Abstract Five 4-arylcoumarins ( 1c – g ) and twelve 3,4-dihydro-4-arylcoumarins ( 2a – l ) were synthesized and tested for antioxidant activity, antitumor activity, toxicity and structure–activity relationships analysis. 4-Arylcoumarins and 3,4-dihydro-4-arylcoumarins that possess two hydroxyl groups in ortho position, such as 1d , 1f , 2a , 2f , 2g and 2h had stronger radical scavenging properties than that of vitamin C (Vit C) in ABTS + assay. Kinetic traces of scavenging ABTS + and DPPH radicals showed that all the reaction could reached endpoint in 1 min, which was similar with Vit C. 4-Arylcoumarins with 3′-hydroxyl-4′-methylphenyl structural show more efficient NO radical scavenging activity.
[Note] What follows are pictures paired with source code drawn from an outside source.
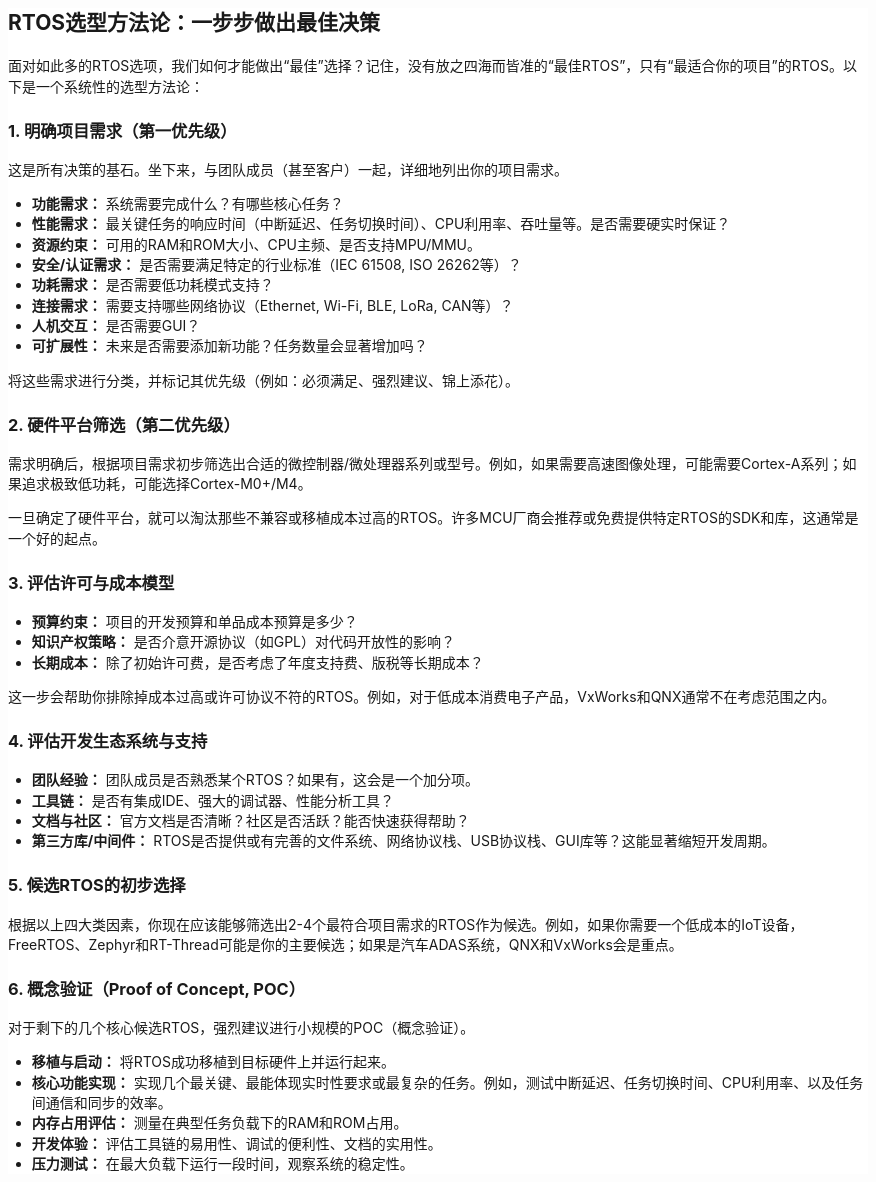 ## RTOS选型方法论：一步步做出最佳决策

面对如此多的RTOS选项，我们如何才能做出“最佳”选择？记住，没有放之四海而皆准的“最佳RTOS”，只有“最适合你的项目”的RTOS。以下是一个系统性的选型方法论：

### 1. 明确项目需求（第一优先级）

这是所有决策的基石。坐下来，与团队成员（甚至客户）一起，详细地列出你的项目需求。

*   **功能需求：** 系统需要完成什么？有哪些核心任务？
*   **性能需求：** 最关键任务的响应时间（中断延迟、任务切换时间）、CPU利用率、吞吐量等。是否需要硬实时保证？
*   **资源约束：** 可用的RAM和ROM大小、CPU主频、是否支持MPU/MMU。
*   **安全/认证需求：** 是否需要满足特定的行业标准（IEC 61508, ISO 26262等）？
*   **功耗需求：** 是否需要低功耗模式支持？
*   **连接需求：** 需要支持哪些网络协议（Ethernet, Wi-Fi, BLE, LoRa, CAN等）？
*   **人机交互：** 是否需要GUI？
*   **可扩展性：** 未来是否需要添加新功能？任务数量会显著增加吗？

将这些需求进行分类，并标记其优先级（例如：必须满足、强烈建议、锦上添花）。

### 2. 硬件平台筛选（第二优先级）

需求明确后，根据项目需求初步筛选出合适的微控制器/微处理器系列或型号。例如，如果需要高速图像处理，可能需要Cortex-A系列；如果追求极致低功耗，可能选择Cortex-M0+/M4。

一旦确定了硬件平台，就可以淘汰那些不兼容或移植成本过高的RTOS。许多MCU厂商会推荐或免费提供特定RTOS的SDK和库，这通常是一个好的起点。

### 3. 评估许可与成本模型

*   **预算约束：** 项目的开发预算和单品成本预算是多少？
*   **知识产权策略：** 是否介意开源协议（如GPL）对代码开放性的影响？
*   **长期成本：** 除了初始许可费，是否考虑了年度支持费、版税等长期成本？

这一步会帮助你排除掉成本过高或许可协议不符的RTOS。例如，对于低成本消费电子产品，VxWorks和QNX通常不在考虑范围之内。

### 4. 评估开发生态系统与支持

*   **团队经验：** 团队成员是否熟悉某个RTOS？如果有，这会是一个加分项。
*   **工具链：** 是否有集成IDE、强大的调试器、性能分析工具？
*   **文档与社区：** 官方文档是否清晰？社区是否活跃？能否快速获得帮助？
*   **第三方库/中间件：** RTOS是否提供或有完善的文件系统、网络协议栈、USB协议栈、GUI库等？这能显著缩短开发周期。

### 5. 候选RTOS的初步选择

根据以上四大类因素，你现在应该能够筛选出2-4个最符合项目需求的RTOS作为候选。例如，如果你需要一个低成本的IoT设备，FreeRTOS、Zephyr和RT-Thread可能是你的主要候选；如果是汽车ADAS系统，QNX和VxWorks会是重点。

### 6. 概念验证（Proof of Concept, POC）

对于剩下的几个核心候选RTOS，强烈建议进行小规模的POC（概念验证）。

*   **移植与启动：** 将RTOS成功移植到目标硬件上并运行起来。
*   **核心功能实现：** 实现几个最关键、最能体现实时性要求或最复杂的任务。例如，测试中断延迟、任务切换时间、CPU利用率、以及任务间通信和同步的效率。
*   **内存占用评估：** 测量在典型任务负载下的RAM和ROM占用。
*   **开发体验：** 评估工具链的易用性、调试的便利性、文档的实用性。
*   **压力测试：** 在最大负载下运行一段时间，观察系统的稳定性。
Three compounds 2e , 1f and 2a , in particular had superior EC 50 for NO scavenging than did Vit C. MTT assay indicated that one compound in particular had a potential antitumor effect, inhibiting proliferation of BGC-823 cells and almost completely killing them at a concentration 62.5 mg/L. With same concentration 100 μg/mL, hemolytic analysis in rabbit red blood cells showed that only two compounds had hemolytic activity with a little more than 5% hemolysis. Injection and oral toxicity tests on Galleria mellonella larvae showed that none of the tested 4-arylcoumarins significantly affected their appetite, viability and mortality.